Daily Market Update: G7 issues global growth warning
The G7 leaders wrapped up their two-day summit in Japan issuing a warning on global growth.
“Global growth remains moderate and below potential, while risks of weak growth persist," the G7 leaders warned and "global growth is our urgent priority." The Brexit debate also featured in the G7 leaders’ declaration which stated “there are potential shocks of a non-economic origin”. The communique went on to state that “a UK exit from the EU would reverse the trend towards greater global trade and investment, and the jobs they create, and is a further serious risk to growth”. Shinzo Abe, the Japanese PM, had hoped he could persuade his G7 colleagues to support a coordinated stimulus package. However, he was unable to convince the UK or Germany.
Meanwhile in the US, the talk remains focussed on whether the world’s largest economy will reduce some of its ongoing monetary stimulus. Fed governor Jerome Powell said that the continued strengthening in US economic data could clear the way for a second increase in short-term interest rates “fairly soon”. He added the US still faces a range of risks overseas, including the forthcoming referendum on Britain’s membership of the EU, uncertainties about China’s exchange rate policy, and “stubbornly low” growth and inflation for most US trading partners. The FOMC’s next meeting on 14-15 June comes just over a week before the UK’s EU referendum vote.
While the incoming US economic data has been broadly encouraging, the same cannot be said for US corporate earnings. With the US Q1 reporting season almost over it is noted that the overall profit for S&P 500 companies was the weakest in 6.5 years. The beleaguered financial sector posted double-digit declines. Yesterday’s US economic data was somewhat mixed. Last week’s jobless claims continued to drift lower. Meanwhile pending home sales (which become sales in 1-2 months) surged to a 10-year high in April. However, the bad news concerned business investment. US business spending weakened for a third straight month in April. Durable goods orders excluding defence and aircraft related expenditure unexpectedly fell by 0.8% m/m last month.

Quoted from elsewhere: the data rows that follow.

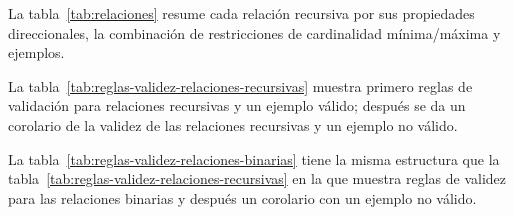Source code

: La tabla~\ref{tab:relaciones} resume cada relación recursiva por sus propiedades direccionales, la combinación de restricciones de cardinalidad mínima/máxima y ejemplos. 


La tabla~\ref{tab:reglas-validez-relaciones-recursivas} muestra primero reglas de validación para relaciones recursivas y un ejemplo válido; después se da un corolario de la validez de las relaciones recursivas y un ejemplo no válido.


La tabla~\ref{tab:reglas-validez-relaciones-binarias} tiene la misma estructura que la tabla~\ref{tab:reglas-validez-relaciones-recursivas} en la que muestra reglas de validez para las relaciones binarias y después un corolario con un ejemplo no válido.

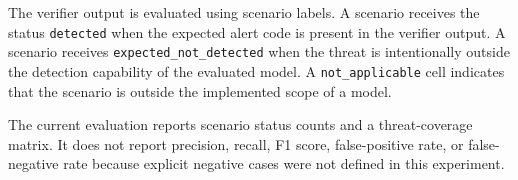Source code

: The verifier output is evaluated using scenario labels. A scenario receives the status \texttt{detected} when the expected alert code is present in the verifier output. A scenario receives \texttt{expected\_not\_detected} when the threat is intentionally outside the detection capability of the evaluated model. A \texttt{not\_applicable} cell indicates that the scenario is outside the implemented scope of a model.

The current evaluation reports scenario status counts and a threat-coverage matrix. It does not report precision, recall, F1 score, false-positive rate, or false-negative rate because explicit negative cases were not defined in this experiment.
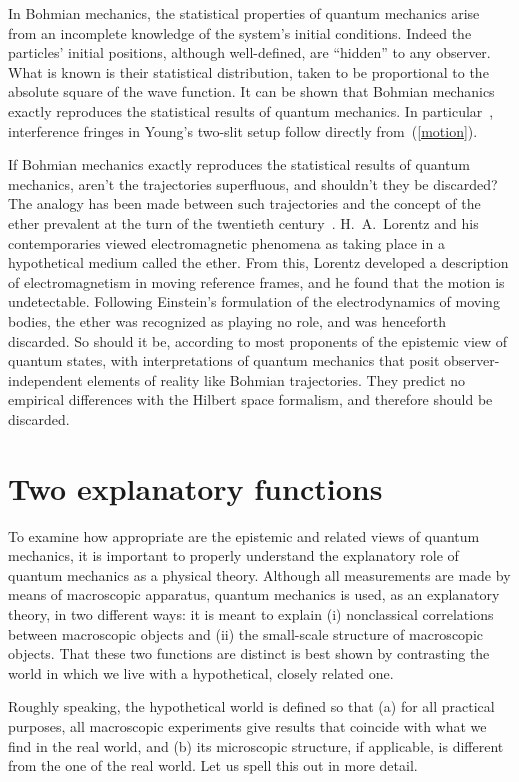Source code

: \documentclass[12pt]{article}
\begin{document}
In Bohmian mechanics, the statistical properties
of quantum mechanics arise from an incomplete
knowledge of the system's initial conditions.  Indeed
the particles' initial positions, although well-defined,
are ``hidden'' to any observer.  What is known is their
statistical distribution, taken to be proportional
to the absolute square of the wave function.  It
can be shown that Bohmian mechanics exactly
reproduces the statistical results of quantum
mechanics.  In particular~\cite{philippidis},
interference fringes in Young's two-slit setup follow
directly from~(\ref{motion}).

If Bohmian mechanics exactly reproduces the statistical
results of quantum mechanics, aren't the trajectories
superfluous, and shouldn't they be discarded?
The analogy has been made between such trajectories
and the concept of the ether prevalent at the turn
of the twentieth century~\cite{bub1,bub2}.
H.~A.~Lorentz and his contemporaries
viewed electromagnetic phenomena as taking place
in a hypothetical medium called the ether.  From
this, Lorentz developed a description of
electromagnetism in moving reference frames,
and he found that the motion is
undetectable.  Following Einstein's formulation of
the electrodynamics of moving
bodies, the ether was recognized as
playing no role, and was henceforth discarded.
So should it be, according to most proponents of the
epistemic view of quantum states, with interpretations
of quantum mechanics that posit observer-independent
elements of reality like Bohmian trajectories.
They predict no empirical differences
with the Hilbert space formalism, and therefore
should be discarded.
%
\section{Two explanatory functions}
%
To examine how appropriate are the epistemic
and related views of quantum mechanics, it is important
to properly understand the explanatory role of
quantum mechanics as a physical theory.
Although all measurements are made
by means of macroscopic apparatus, quantum
mechanics is used, as an explanatory theory,
in two different ways: it is meant to explain
(i) nonclassical correlations between macroscopic
objects and (ii) the small-scale structure of
macroscopic objects.  That these two functions
are distinct is best shown by contrasting the world
in which we live with a hypothetical, closely
related one.

Roughly speaking, the hypothetical world is defined
so that (a) for all practical purposes,
all macroscopic experiments give results
that coincide with what we find in the real world,
and (b) its microscopic structure, if applicable,
is different from the one of the real world.  Let
us spell this out in more detail.
\end{document}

Yesterday we were provided with further detail on the UK’s Q1 GDP growth figures. The UK economy expanded by 0.4% q/q in Q1 in line with the previous estimate. However, the year-on-year growth rate was revised downwards marginally to 2.0%. Once again consumer spending is driving the UK economy with a growth rate of 0.7% q/q, which beat the 0.5% q/q consensus forecast. Not quite the rebalancing of the economy that is often cited and required. The bad news was that both exports and business investment contracted. Indeed, with business investment shrinking for the second consecutive quarter and posted its first annual decline in three years. This morning the GfK consumer confidence survey has reported an improvement in May relative to April’s 16-month low.